Korea’s Kumho faces heavy dose of restructuring

By Malini Hariharan

The financially troubled Kumho Asiana group, with assets stretching from petrochemicals to airlines, has finally been able to work out a plan that should satisfy its creditors.

The Korea Herald reports that the group plans to raise $1.13bn by selling assets as part of a restructuring programme. Kumho Tire and Kumho Industrial have been placed under a debt workout programme. Kumho Tire will be selling its stake in its Hong Kong unit.

Korea Kumho Petrochemical, the holding company of the group, will raise $233m by selling treasury shares.

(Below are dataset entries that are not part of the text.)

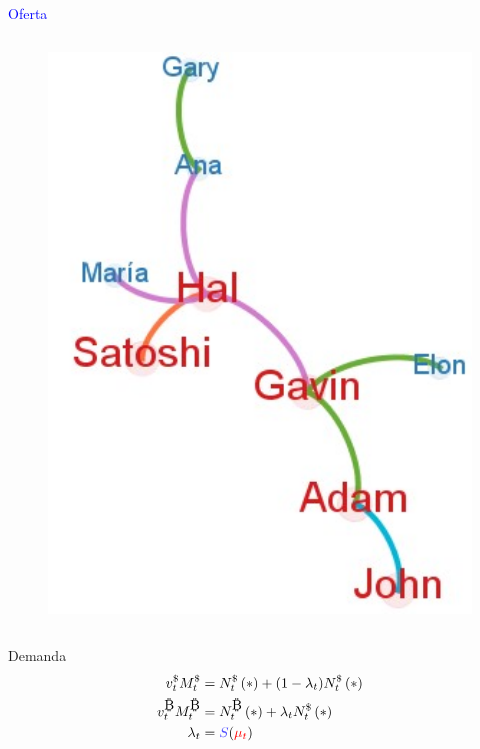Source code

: \begin{frame}
\begin{columns}
\begin{column}{0.50\textwidth}
\begin{block}{\textcolor{blue}{Oferta}}
\begin{column}{0.35\textwidth}
\begin{figure}[H]
\begin{center}
             \includegraphics[width=1\textwidth]{images/C2/c2_simul_red5.jpg}
             \end{center}
            \end{figure}
            \end{column}
    \end{block}
    \begin{block}{\textcolor{dgreen}{Demanda}}
        \vspace{-10pt}
            \tiny
              \begin{align*}
              v_{t}^{\$}{M_{t}^{\$}}&={N_{t}^{\$}\left(*\right)}+(1-\lambda_t){N_{t}^{\$}\left(*\right)}\\
              v_{t}^{\bitcoinA}{M_{t}^{\bitcoinA}}&={N_{t}^{\bitcoinA}\left(*\right)+\lambda_tN_{t}^{\$}\left(*\right)}\\
              \lambda_t&=\textcolor{blue!70}{S}(\textcolor{red}{\mu_t})
            \end{align*}
    \vspace{-20pt}

\end{block}
\end{column}
\end{columns}
\end{frame}
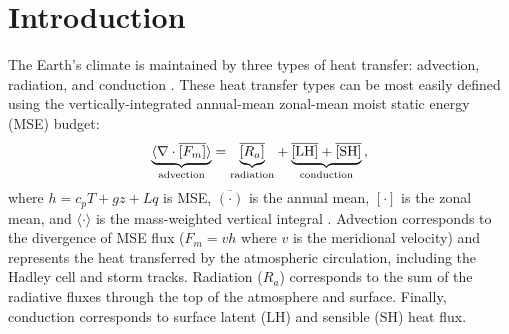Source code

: \documentclass{ametsocV5}
\begin{document}




\section{Introduction}

The Earth's climate is maintained by three types of heat transfer: advection, radiation, and conduction \citep{hartmann2016}. These heat transfer types can be most easily defined using the vertically-integrated annual-mean zonal-mean moist static energy (MSE) budget:
\begin{equation} \label{eq:mse-ann}
    {\underbrace{ \langle\nabla\cdot \overline{[F_{m}]}\rangle}_{\text{advection}}} = {\underbrace{\vphantom{\nabla\cdot \langle [F_{m}]\rangle} \overline{[R_{a}]}}_\text{radiation}} + {\underbrace{\vphantom{\nabla\cdot \langle [F_{m}]\rangle} \mathrm{\overline{[LH]}+\overline{[SH]}}}_\text{conduction}} \, ,
\end{equation}
where $h=c_p T + gz + Lq$ is MSE, $\overline{(\cdot)}$ is the annual mean, $[\cdot]$ is the zonal mean, and $\langle \cdot \rangle$ is the mass-weighted vertical integral \citep{neelin1987}. Advection corresponds to the divergence of MSE flux ($F_m=vh$ where $v$ is the meridional velocity) and represents the heat transferred by the atmospheric circulation, including the Hadley cell and storm tracks. Radiation ($R_a$) corresponds to the sum of the radiative fluxes through the top of the atmosphere and surface. Finally, conduction corresponds to surface latent ($\mathrm{LH}$) and sensible ($\mathrm{SH}$) heat flux.
\end{document}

Kumho Petrochemical, which manufactures synethetic rubber, polymers, speciality chemicals and electronic chemicals, may also have to sell a power plant.

Asiana Airlines will have to sell stakes in a software company and in Kumho Investment Bank, the financial unit of the group.

The Korean Development Bank, the main creditor, has allowed Kumho Petrochemical Co. and Asiana Airlines more time for debt repayment in return for their pledges to restructure themselves.

But creditor banks have warned that the two units could be put under debt workout if their voluntary restructuring program fails to meet expectations. And the group also risks losing managerial rights if it fails to normalise operations over the next five years.

Kumho Asiana’s restructuring can begin if approved by three fourths of its creditors.

A Seoul-based analyst says he has read a news report that Kumho Asiana may also sell its stake in Kumho P&B, the phenol, bishpenol-A, MIBK and epoxy resin producer. The company is a 78:22 joint venture between the Kumho Asiana and Japan’s Nippon Steel Chemicals. The stake is likely to be offered first to the Japanese partner.

Financial problems at Kumho Asiana, South Korea’s eighth-largest conglomerate, started after a heavily leverage purchase of Daewoo Engineering & Construction in 2006 and Korea Express in 2008.